Add `OrderedSet` to stdlib

ajoino · October 23, 2022, 6:45am

It depends on what the meaning of “is” is

It shares the interface of set, but it also violates a fundamental property of sets, i.e. non-ordedness. So it is definitely set-like, but I think calling it a set is wrong. I also think that giving it a name that highlights the essential property that separates this data structure from other similar ones, i.e. uniqueness of the elements, makes its use-cases clearer. Now, if someone feels like pointing out “Like how OrderedSets are different from sets because they ordered ;)", read the first two sentences of this paragraph again

Also, doesnt the Mappinginterface implement the entiresetinterface? Wouldn't that then "require" them to be calledMappingSetssince they areset`s? Definitely not arguing for that, just wanted highlight that naming types after their interface can lead to weird results.

steven.daprano · October 23, 2022, 8:14am

Do you really care more about sets being unordered than you care about the ability to perform membership testing and to find intersections, unions, set differences etc? That seems odd.

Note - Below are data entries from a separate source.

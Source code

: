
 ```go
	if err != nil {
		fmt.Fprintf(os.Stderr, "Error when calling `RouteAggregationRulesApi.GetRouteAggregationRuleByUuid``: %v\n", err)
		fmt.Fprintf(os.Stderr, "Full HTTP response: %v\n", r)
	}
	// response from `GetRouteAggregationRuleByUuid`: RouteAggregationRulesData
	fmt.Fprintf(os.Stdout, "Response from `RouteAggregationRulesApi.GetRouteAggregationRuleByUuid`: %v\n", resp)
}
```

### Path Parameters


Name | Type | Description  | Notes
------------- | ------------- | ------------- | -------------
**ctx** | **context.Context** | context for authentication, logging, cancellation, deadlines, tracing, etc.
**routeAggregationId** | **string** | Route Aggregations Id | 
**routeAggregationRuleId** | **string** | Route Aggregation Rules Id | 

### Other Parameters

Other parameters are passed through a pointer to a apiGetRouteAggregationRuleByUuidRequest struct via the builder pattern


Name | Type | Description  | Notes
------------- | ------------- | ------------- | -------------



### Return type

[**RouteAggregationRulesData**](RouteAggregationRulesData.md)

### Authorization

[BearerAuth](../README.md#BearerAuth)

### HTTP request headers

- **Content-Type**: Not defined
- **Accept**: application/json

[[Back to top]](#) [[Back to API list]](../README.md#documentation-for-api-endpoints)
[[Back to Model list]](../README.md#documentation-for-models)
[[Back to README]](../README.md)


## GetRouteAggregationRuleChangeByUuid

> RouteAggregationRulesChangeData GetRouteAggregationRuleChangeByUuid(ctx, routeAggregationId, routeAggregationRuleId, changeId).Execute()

Do you have a use-case for sets that requires them to be unordered, one that would break if sets became ordered like dicts are?

Without such a use-case, we can hardly say that lack of order is the most important property of a set.

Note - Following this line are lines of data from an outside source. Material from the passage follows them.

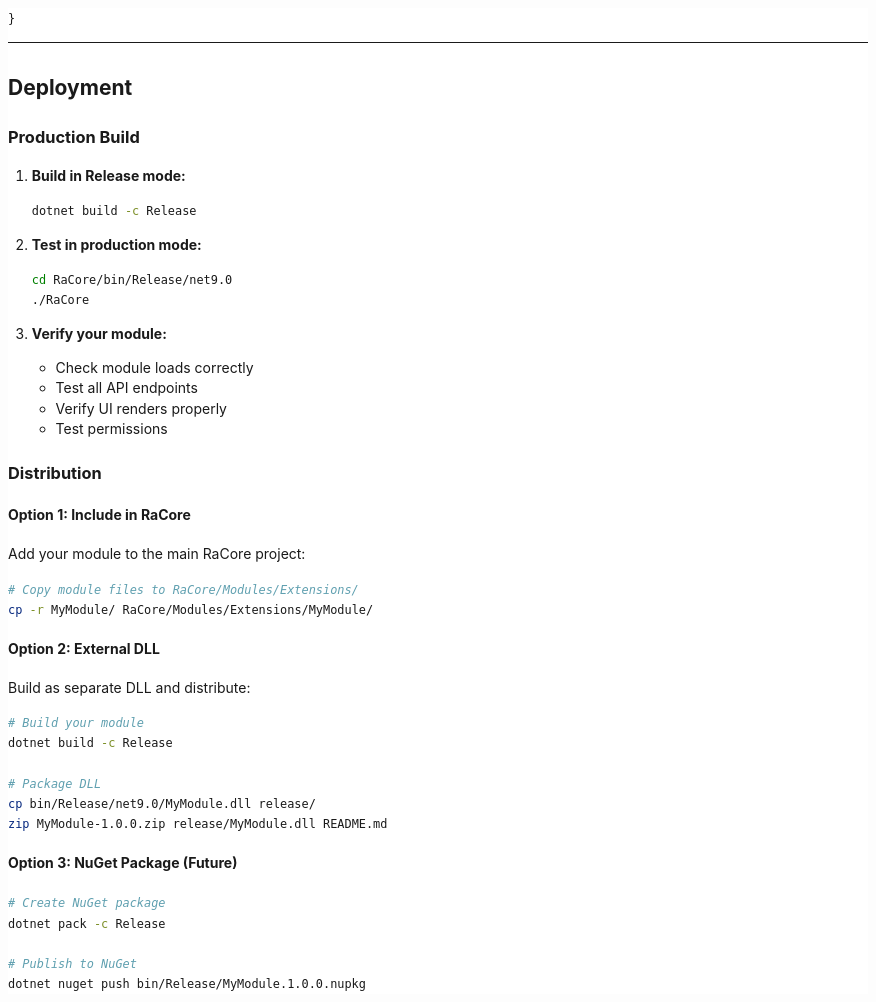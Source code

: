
 ```javascript
}
```

---

## Deployment

### Production Build

1. **Build in Release mode:**
   ```bash
   dotnet build -c Release
   ```

2. **Test in production mode:**
   ```bash
   cd RaCore/bin/Release/net9.0
   ./RaCore
   ```

3. **Verify your module:**
   - Check module loads correctly
   - Test all API endpoints
   - Verify UI renders properly
   - Test permissions

### Distribution

#### Option 1: Include in RaCore

Add your module to the main RaCore project:

```bash
# Copy module files to RaCore/Modules/Extensions/
cp -r MyModule/ RaCore/Modules/Extensions/MyModule/
```

#### Option 2: External DLL

Build as separate DLL and distribute:

```bash
# Build your module
dotnet build -c Release

# Package DLL
cp bin/Release/net9.0/MyModule.dll release/
zip MyModule-1.0.0.zip release/MyModule.dll README.md
```

#### Option 3: NuGet Package (Future)

```bash
# Create NuGet package
dotnet pack -c Release

# Publish to NuGet
dotnet nuget push bin/Release/MyModule.1.0.0.nupkg
```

Mathematically, sets are defined by their properties, of which membership is the most fundamental.

It is not correct to define sets as necessarily lacking order. Whatever order sets may or may not have is merely not significant, and set operations ignore it. So that the sets {1, 2} and {2, 1} are considered to be equal. When we say that sets are unordered, what we mean is that whatever order they have is arbitrary, not that they lack order.

Nor is uniqueness fundamental: we can merely ignore duplicates in a set, or not, as we prefer.

Most people want ordered sets to be like a set, not a stack. The name is a hint

The fundamental (minimal) stack API is two operations, push and pop. It is true that stacks are containers, and hence contain elements, but they do not have the one truly fundamental operation which defines a set, membership testing. The only way to see whether an object is contained by an abstract stack is to pop elements off, one at a time, until either the element is found or the stack is empty.

(Of course implementations of stacks are permitted to support additional operations, e.g. Python stacks are lists and support the entire list API.)

Having an OrderedSet which preserves insertion order, or a SortedSet which preserves lexicographic order of the elements, does not contradict their set-like behaviour any more than dicts cease to be associative arrays or key:value stores merely because they preserve insertion order.

ajoino · October 23, 2022, 8:56am

I don’t think you’re wrong in anything that you are, but I don’t necessarily agree with everything. The reason I like to think about arbritrary order as the most fundamental property of a set, in this case, is because if you just consider membership as the fundamental property, basically every container is a set. I don’t really disagree with that notion, IIUC that’s the most popular way to fundamentally describe all mathemathics (with ZFC), but I think that it’s very unhelpful to say that every object that supports __contains__ is a set. And that’s why we don’t do that.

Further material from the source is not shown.